_Records for this task_.
= = = = =

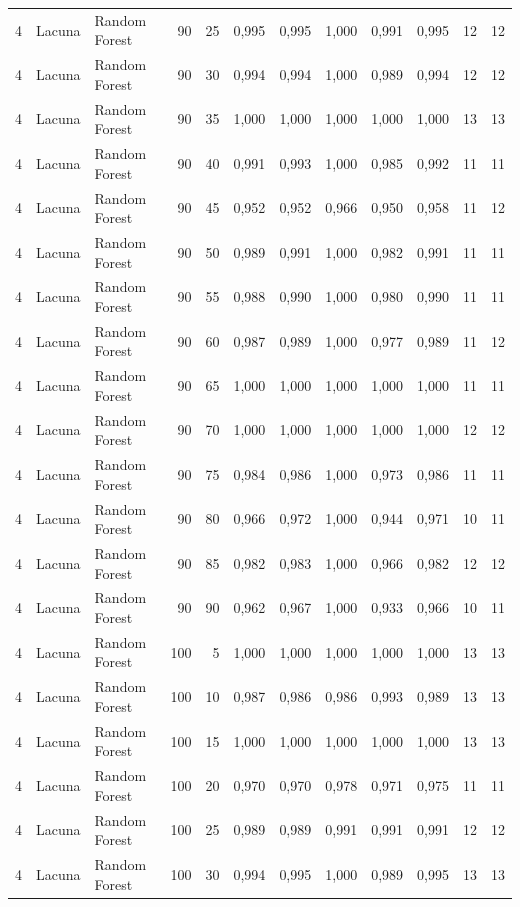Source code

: \begin{longtable}{@{}rllrrrrrrrrr@{}}
4 & Lacuna & Random Forest & 90 & 25 & 0,995 & 0,995 & 1,000 & 0,991 & 0,995 & 12 & 12 \\
4 & Lacuna & Random Forest & 90 & 30 & 0,994 & 0,994 & 1,000 & 0,989 & 0,994 & 12 & 12 \\
4 & Lacuna & Random Forest & 90 & 35 & 1,000 & 1,000 & 1,000 & 1,000 & 1,000 & 13 & 13 \\
4 & Lacuna & Random Forest & 90 & 40 & 0,991 & 0,993 & 1,000 & 0,985 & 0,992 & 11 & 11 \\
4 & Lacuna & Random Forest & 90 & 45 & 0,952 & 0,952 & 0,966 & 0,950 & 0,958 & 11 & 12 \\
4 & Lacuna & Random Forest & 90 & 50 & 0,989 & 0,991 & 1,000 & 0,982 & 0,991 & 11 & 11 \\
4 & Lacuna & Random Forest & 90 & 55 & 0,988 & 0,990 & 1,000 & 0,980 & 0,990 & 11 & 11 \\
4 & Lacuna & Random Forest & 90 & 60 & 0,987 & 0,989 & 1,000 & 0,977 & 0,989 & 11 & 12 \\
4 & Lacuna & Random Forest & 90 & 65 & 1,000 & 1,000 & 1,000 & 1,000 & 1,000 & 11 & 11 \\
4 & Lacuna & Random Forest & 90 & 70 & 1,000 & 1,000 & 1,000 & 1,000 & 1,000 & 12 & 12 \\
4 & Lacuna & Random Forest & 90 & 75 & 0,984 & 0,986 & 1,000 & 0,973 & 0,986 & 11 & 11 \\
4 & Lacuna & Random Forest & 90 & 80 & 0,966 & 0,972 & 1,000 & 0,944 & 0,971 & 10 & 11 \\
4 & Lacuna & Random Forest & 90 & 85 & 0,982 & 0,983 & 1,000 & 0,966 & 0,982 & 12 & 12 \\
4 & Lacuna & Random Forest & 90 & 90 & 0,962 & 0,967 & 1,000 & 0,933 & 0,966 & 10 & 11 \\
4 & Lacuna & Random Forest & 100 & 5 & 1,000 & 1,000 & 1,000 & 1,000 & 1,000 & 13 & 13 \\
4 & Lacuna & Random Forest & 100 & 10 & 0,987 & 0,986 & 0,986 & 0,993 & 0,989 & 13 & 13 \\
4 & Lacuna & Random Forest & 100 & 15 & 1,000 & 1,000 & 1,000 & 1,000 & 1,000 & 13 & 13 \\
4 & Lacuna & Random Forest & 100 & 20 & 0,970 & 0,970 & 0,978 & 0,971 & 0,975 & 11 & 11 \\
4 & Lacuna & Random Forest & 100 & 25 & 0,989 & 0,989 & 0,991 & 0,991 & 0,991 & 12 & 12 \\
4 & Lacuna & Random Forest & 100 & 30 & 0,994 & 0,995 & 1,000 & 0,989 & 0,995 & 13 & 13 \\

\end{longtable}
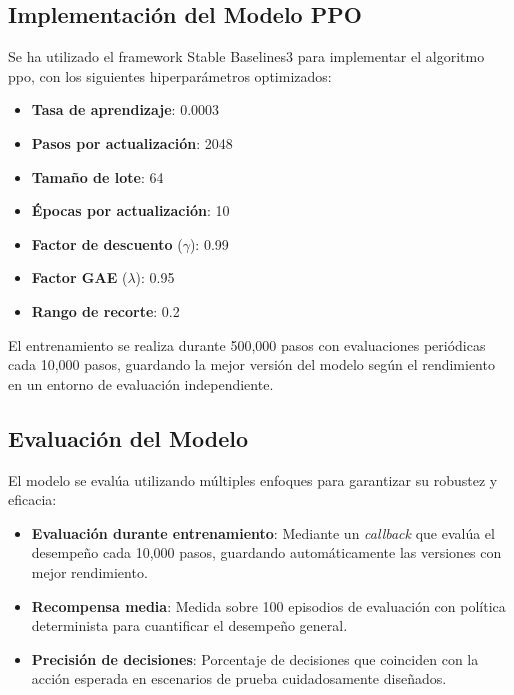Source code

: \subsection{Implementación del Modelo PPO}
\label{implementacion-ppo}

Se ha utilizado el framework Stable Baselines3 para implementar el algoritmo \gls{ppo}, con los siguientes hiperparámetros optimizados:

\begin{itemize}
    \item \textbf{Tasa de aprendizaje}: 0.0003
    \item \textbf{Pasos por actualización}: 2048
    \item \textbf{Tamaño de lote}: 64
    \item \textbf{Épocas por actualización}: 10
    \item \textbf{Factor de descuento} ($\gamma$): 0.99
    \item \textbf{Factor GAE} ($\lambda$): 0.95
    \item \textbf{Rango de recorte}: 0.2
\end{itemize}

El entrenamiento se realiza durante 500,000 pasos con evaluaciones periódicas cada 10,000 pasos, guardando la mejor versión del modelo según el rendimiento en un entorno de evaluación independiente.

\subsection{Evaluación del Modelo}
\label{evaluacion-modelo-ppo}

El modelo se evalúa utilizando múltiples enfoques para garantizar su robustez y eficacia:

\begin{itemize}
  \item \textbf{Evaluación durante entrenamiento}: Mediante un \textit{callback} que evalúa el desempeño cada 10,000 pasos, guardando automáticamente las versiones con mejor rendimiento.
  
  \item \textbf{Recompensa media}: Medida sobre 100 episodios de evaluación con política determinista para cuantificar el desempeño general.
  
  \item \textbf{Precisión de decisiones}: Porcentaje de decisiones que coinciden con la acción esperada en escenarios de prueba cuidadosamente diseñados.
\end{itemize}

= = = = =

_What to work on_. Of the lines in the data, report each one containing the string "Factor".

_Response for this exercise_.
    \item \textbf{Factor de descuento} ($\gamma$): 0.99
    \item \textbf{Factor GAE} ($\lambda$): 0.95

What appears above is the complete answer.